HPUX installation notes

This section describes the unique characteristics or known limitations that are specific to using authentication service on a computer with the HP-UX operating environment.

ia64 - Mapping local HP-UX user accounts to Active Directory accounts

In most environments, you can map local user accounts to Active Directory accounts to manage the passwords for local users using your Active Directory password policies. On HP-UX, however, if an account is a valid Active Directory account but the authentication through Active Directory fails, the PAM module will attempt to authenticate the account locally and will allow the account to log on if the local authentication succeeds. Because users can still log on to HP-UX systems using their local account password, you cannot effectively use Active Directory or the User Map group policy to enforce your password policies for local HP-UX user accounts.

To enforce Active Directory password policies for local HP-UX users, you need to disable the local user accounts to prevent those local account names and passwords from being used to log on.

Entering an incorrect password on HP-UX

On HP-UX, if Centrify-enabled users enter an incorrect password, they are normally prompted with a second "System password" prompt.
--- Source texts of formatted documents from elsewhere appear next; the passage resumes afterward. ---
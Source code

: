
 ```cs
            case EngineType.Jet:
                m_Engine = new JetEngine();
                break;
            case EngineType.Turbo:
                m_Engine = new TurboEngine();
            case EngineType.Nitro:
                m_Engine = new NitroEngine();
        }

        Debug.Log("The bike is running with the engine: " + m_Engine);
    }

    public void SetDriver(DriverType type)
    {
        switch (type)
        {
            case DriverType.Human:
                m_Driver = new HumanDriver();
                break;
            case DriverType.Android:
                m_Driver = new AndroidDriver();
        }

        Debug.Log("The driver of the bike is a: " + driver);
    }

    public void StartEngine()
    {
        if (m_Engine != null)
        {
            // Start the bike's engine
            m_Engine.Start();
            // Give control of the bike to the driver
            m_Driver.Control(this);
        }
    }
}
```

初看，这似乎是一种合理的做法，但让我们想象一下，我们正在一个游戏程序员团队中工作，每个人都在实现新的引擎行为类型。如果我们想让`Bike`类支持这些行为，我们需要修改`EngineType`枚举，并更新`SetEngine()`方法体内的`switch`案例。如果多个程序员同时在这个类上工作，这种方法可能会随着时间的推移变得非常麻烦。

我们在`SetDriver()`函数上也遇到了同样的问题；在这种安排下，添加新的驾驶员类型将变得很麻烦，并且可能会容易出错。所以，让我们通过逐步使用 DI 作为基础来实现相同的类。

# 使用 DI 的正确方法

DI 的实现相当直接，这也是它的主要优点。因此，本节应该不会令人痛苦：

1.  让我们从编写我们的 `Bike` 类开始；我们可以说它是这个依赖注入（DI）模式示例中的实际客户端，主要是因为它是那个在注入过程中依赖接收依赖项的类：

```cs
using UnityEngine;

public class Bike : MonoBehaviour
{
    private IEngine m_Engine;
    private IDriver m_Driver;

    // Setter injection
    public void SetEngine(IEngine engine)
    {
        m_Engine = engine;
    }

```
This prompt is asking for a password for a local user, regardless of whether that user actually exists locally on the system. If the user exists locally, this prompt allows the user to log in using the local password. If the user does not exist locally, this prompt is unnecessary and will not allow the authentication service-enabled user to log in, regardless of the password entered.

This second prompt can be avoided by changing the options in /etc/pam.conf to the authentication modules. Two changes are necessary:

  1. Add an option to the authentication service PAM module to prompt all users for a password (not just Active Directory users)
  2. Add an option to the HP-UX UNIX login module to use the password obtained by the authentication service module.

    The lines which need to be modified appear like this in the file:

    service_name  auth sufficient  
    /usr/lib/security/libpam_centrifydc.1 debug
    service_name  auth  required 

    Where service_name is something like login, dtlogin, ftp, or similar. The pam_centrifydc.1 line needs the ask flag to prompt all users for passwords. The libpam_unix.1 line needs the use_first_pass option. For example:

    login auth sufficient /usr/lib/security/libpam_centrifydc.1
    debug ask

    login auth required /usr/lib/security/libpam_unix.1

Note:   It is extremely important that the pam_centrifydc line appear before the pam_unix line in the file, or users will never be prompted for a password. Administrators should be extremely careful when editing this file. Any typographically errors in this file could prevent all users from logging on to the system and render the system unusable.